The development of bioenergy feedstocks and food crops engineered with the improved WUE of CAM plants complements the direct use of CAM species to supply human needs. CAM and C4 photosynthesis have been described as products of either parallel or convergent evolution of a complex trait with the implication that many, if not all, of the genes and some regulatory elements necessary for these photosynthetic specializations are already present in C3 species [23, 41-43]. Such reasoning also underpins the ambitious aims and rationale for transferring C4 properties to C3 plants as a means of enhancing plant productivity to achieve food security [12, 14]. Whereas optimal performance of C4 photosynthesis requires specialized anatomy, including bundle sheath and mesophyll cells to accommodate the spatially separated reactions of C3 and C4 carboxylation [41], CAM might prove more tractable because it is a single-cell adaptation requiring only mesophyll cells in contrast to two-cell C4 photosynthesis.

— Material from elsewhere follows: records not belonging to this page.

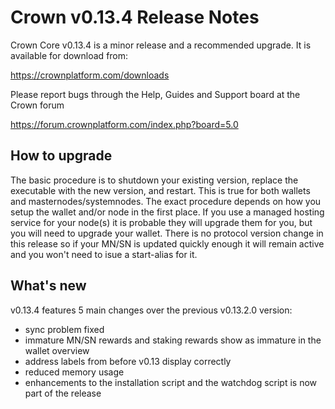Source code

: # Crown v0.13.4 Release Notes

Crown Core v0.13.4 is a minor release and a recommended upgrade.
It is available for download from:

https://crownplatform.com/downloads

Please report bugs through the Help, Guides and Support board at the
Crown forum

https://forum.crownplatform.com/index.php?board=5.0

## How to upgrade

The basic procedure is to shutdown your existing version, replace the 
executable with the new version, and restart. This is true for both wallets
and masternodes/systemnodes. The exact procedure depends on how you setup
the wallet and/or node in the first place. If you use a managed hosting 
service for your node(s) it is probable they will upgrade them for you, 
but you will need to upgrade your wallet. There is no protocol version 
change in this release so if your MN/SN is updated quickly enough it will 
remain active and you won't need to isue a start-alias for it.

## What's new

v0.13.4 features 5 main changes over the previous v0.13.2.0 version:
* sync problem fixed
* immature MN/SN rewards and staking rewards show as immature in the
  wallet overview
* address labels from before v0.13 display correctly
* reduced memory usage
* enhancements to the installation script and the watchdog script is
  now part of the release
 
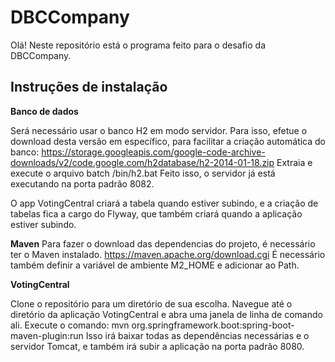 # DBCCompany

Olá!
Neste repositório está o programa feito para o desafio da DBCCompany.

<h2>Instruções de instalação</h2>

<b>Banco de dados</b>

Será necessário usar o banco H2 em modo servidor. Para isso, efetue o download desta versão em específico, para facilitar a criação automática do banco:
https://storage.googleapis.com/google-code-archive-downloads/v2/code.google.com/h2database/h2-2014-01-18.zip
Extraia e execute o arquivo batch /bin/h2.bat
Feito isso, o servidor já está executando na porta padrão 8082.

O app VotingCentral criará a tabela quando estiver subindo, e a criação de tabelas fica a cargo do Flyway, que também criará quando a aplicação estiver subindo.

<b>Maven</b>
Para fazer o download das dependencias do projeto, é necessário ter o Maven instalado.
https://maven.apache.org/download.cgi
É necessário também definir a variável de ambiente M2_HOME e adicionar ao Path.

<b>VotingCentral</b>

Clone o repositório para um diretório de sua escolha. Navegue até o diretório da aplicação VotingCentral e abra uma janela de linha de comando ali.
Execute o comando:
mvn org.springframework.boot:spring-boot-maven-plugin:run
Isso irá baixar todas as dependências necessárias e o servidor Tomcat, e também irá subir a aplicação na porta padrão 8080.
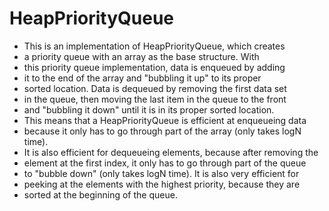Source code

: # HeapPriorityQueue

 * This is an implementation of HeapPriorityQueue, which creates
 * a priority queue with an array as the base structure. With
 * this priority queue implementation, data is enqueued by adding
 * it to the end of the array and "bubbling it up" to its proper
 * sorted location. Data is dequeued by removing the first data set
 * in the queue, then moving the last item in the queue to the front
 * and "bubbling it down" until it is in its proper sorted location.
 * This means that a HeapPriorityQueue is efficient at enqueueing data
 * because it only has to go through part of the array (only takes logN time).
 * It is also efficient for dequeueing elements, because after removing the
 * element at the first index, it only has to go through part of the queue
 * to "bubble down" (only takes logN time). It is also very efficient for
 * peeking at the elements with the highest priority, because they are
 * sorted at the beginning of the queue.
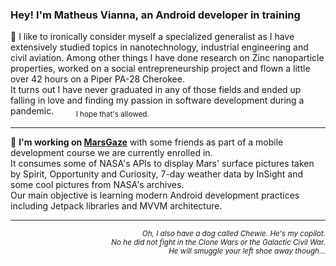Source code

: ### Hey! I'm Matheus Vianna, an Android developer in training
:speech_balloon: I like to ironically consider myself a specialized generalist as I have extensively studied topics in nanotechnology, industrial engineering and civil aviation. Among other things I have done research on Zinc nanoparticle properties, worked on a social entrepreneurship project and flown a little over 42 hours on a Piper PA-28 Cherokee. <br>
It turns out I have never graduated in any of those fields and ended up falling in love and finding my passion in software development during a pandemic.         <sub>I hope that's allowed.</sub>

- - - -
:milky_way: **I'm working on [MarsGaze](https://github.com/MarsGaze/MarsGaze)** with some friends as part of a mobile development course we are currently enrolled in. <br>
It consumes some of NASA's APIs to display Mars' surface pictures taken by Spirit, Opportunity and Curiosity, 7-day weather data by InSight and some cool pictures from NASA's archives. <br>
Our main objective is learning modern Android development practices including Jetpack libraries and MVVM architecture.
- - - -
<p align="right"><sub><em>Oh, I also have a dog called Chewie. He's my copilot. <br>
No he did not fight in the Clone Wars or the Galactic Civil War. <br>
He will smuggle your left shoe away though...</em></sub></p>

Many permutations of CAM have been described within the evolutionary continuum of CAM species including CAM idling, CAM cycling, weak CAM, latent CAM, facultative or inducible CAM, and obligate or constitutive CAM [23] . In facultative CAM species, CAM expression is readily modified by salinity, water deficit, and high light [29]. Furthermore, some CAM species are capable of switching from C3 to CAM and back to C3 [34], which implies that there are no metabolic incompatibilities between C3 photosynthesis and the water-conserving adaptation. Thus, there appears to be no a priori reason why the pathway cannot be engineered into non-CAM crops as a means of enhancing water-use efficiency or increasing carbon balance.

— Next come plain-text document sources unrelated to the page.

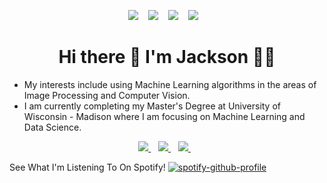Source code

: <p align='center'>
  
  <a>
    <img src="https://badges.pufler.dev/visits/jth1011/jth1011" />        
  </a>&nbsp;&nbsp;
  <a>
    <img src="https://badges.pufler.dev/years/jth1011" />
  </a>&nbsp;&nbsp;
  <a>
    <img src="https://badges.pufler.dev/repos/jth1011" />        
  </a>&nbsp;&nbsp;
  <a>
    <img src="https://badges.pufler.dev/commits/monthly/jth1011" />        
  </a>&nbsp;&nbsp;
  
</p>


<h1 align='center'>
  Hi there 👋 I'm Jackson 👨‍💻
</h1>

<p align='center'>
  <ul>
     <li> My interests include using Machine Learning algorithms in the areas of Image Processing and Computer Vision. </li>
     <li> I am currently completing my Master's Degree at University of Wisconsin - Madison where I am focusing on Machine Learning and Data Science. </li>
  </ul>
</p>

<p align='center'>
  
  <a href="mailto:jhellmers@wisc.edu?subject=Found%20Your%20Github%20Profile">
    <img src="https://img.shields.io/badge/Microsoft_Outlook-0078D4?style=for-the-badge&logo=microsoft-outlook&logoColor=white" />        
  </a>&nbsp;&nbsp;
  <a href="https://www.linkedin.com/in/jackson-hellmers/">
    <img src="https://img.shields.io/badge/linkedin-%230077B5.svg?&style=for-the-badge&logo=linkedin&logoColor=white" />
  </a>&nbsp;&nbsp;
  <a href="https://www.instagram.com/jacksonhellmers11/?hl=en">
    <img src="https://img.shields.io/badge/instagram-%23E4405F.svg?&style=for-the-badge&logo=instagram&logoColor=white" />        
  </a>&nbsp;&nbsp;
  
</p>
                     



See What I'm Listening To On Spotify!
[![spotify-github-profile](https://spotify-github-profile.vercel.app/api/view?uid=x19pseni1c7n0yt3ep7cyh63k&cover_image=true&theme=novatorem&bar_color=ff0000&bar_color_cover=false)](https://github.com/kittinan/spotify-github-profile)


<!---
jth1011/jth1011 is a ✨ special ✨ repository because its `README.md` (this file) appears on your GitHub profile.
You can click the Preview link to take a look at your changes.
--->
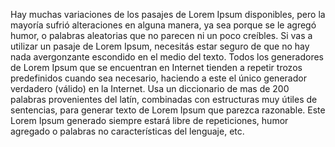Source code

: Hay muchas variaciones de los pasajes de Lorem Ipsum disponibles, pero la mayoría sufrió 
alteraciones en alguna manera, ya sea porque se le agregó humor, o palabras aleatorias que no
parecen ni un poco creíbles. Si vas a utilizar un pasaje de Lorem Ipsum, necesitás estar seguro de
que no hay nada avergonzante escondido en el medio del texto. Todos los generadores de Lorem Ipsum 
que se encuentran en Internet tienden a repetir trozos predefinidos cuando sea necesario, haciendo a 
este el único generador verdadero (válido) en la Internet. Usa un diccionario de mas de 200 palabras 
provenientes del latín, combinadas con estructuras muy útiles de sentencias, para generar texto de 
Lorem Ipsum que  parezca razonable. Este Lorem Ipsum generado siempre estará libre de repeticiones, 
humor agregado o palabras no características del lenguaje, etc.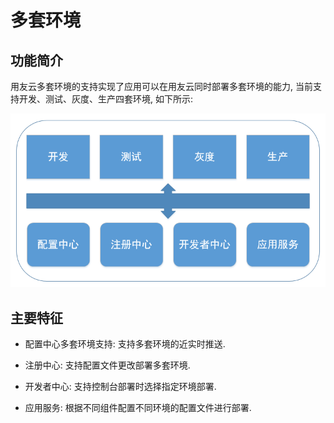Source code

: # 多套环境

## 功能简介

用友云多套环境的支持实现了应用可以在用友云同时部署多套环境的能力, 当前支持开发、测试、灰度、生产四套环境, 如下所示:


![](image/multi-env.png)


## 主要特征


- 配置中心多套环境支持: 支持多套环境的近实时推送.

- 注册中心: 支持配置文件更改部署多套环境.

- 开发者中心: 支持控制台部署时选择指定环境部署.

- 应用服务: 根据不同组件配置不同环境的配置文件进行部署.



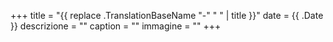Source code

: +++
title = "{{ replace .TranslationBaseName "-" " " | title }}"
date = {{ .Date }}
descrizione = ""
caption = ""
immagine = ""
+++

A logical goal for engineering CAM is the installation of a complete, obligate CAM pathway as this would likely maximize WUE. However, intermediate steps in CAM engineering might also be considered beneficial. Some CAM-cycling or facultative CAM species are thought to benefit from a partial commitment to CAM, not by increasing net carbon gain, but by simply maintaining a positive carbon balance by reducing respiratory CO2 losses. Such variants of CAM increase WUE and water absorption, resulting in an extension of the plant’s life cycle and thus improve reproductive success under water-deficit stress [44]. Thus, strategies to incrementally engineer a partial CAM pathway might provide partial benefit to C3 plants. For example, expression of an engineered Solanum tuberosum PEPC under the control of a dark-induced promoter from Arabidopsis thaliana resulted in Arabidopsis plants with greater stomatal conductance, respiration, and transpiration in dark-adapted leaves, and increased CO2 assimilation rates under different external CO2 concentrations (Ca) and light intensities compared to wild-type plants [45].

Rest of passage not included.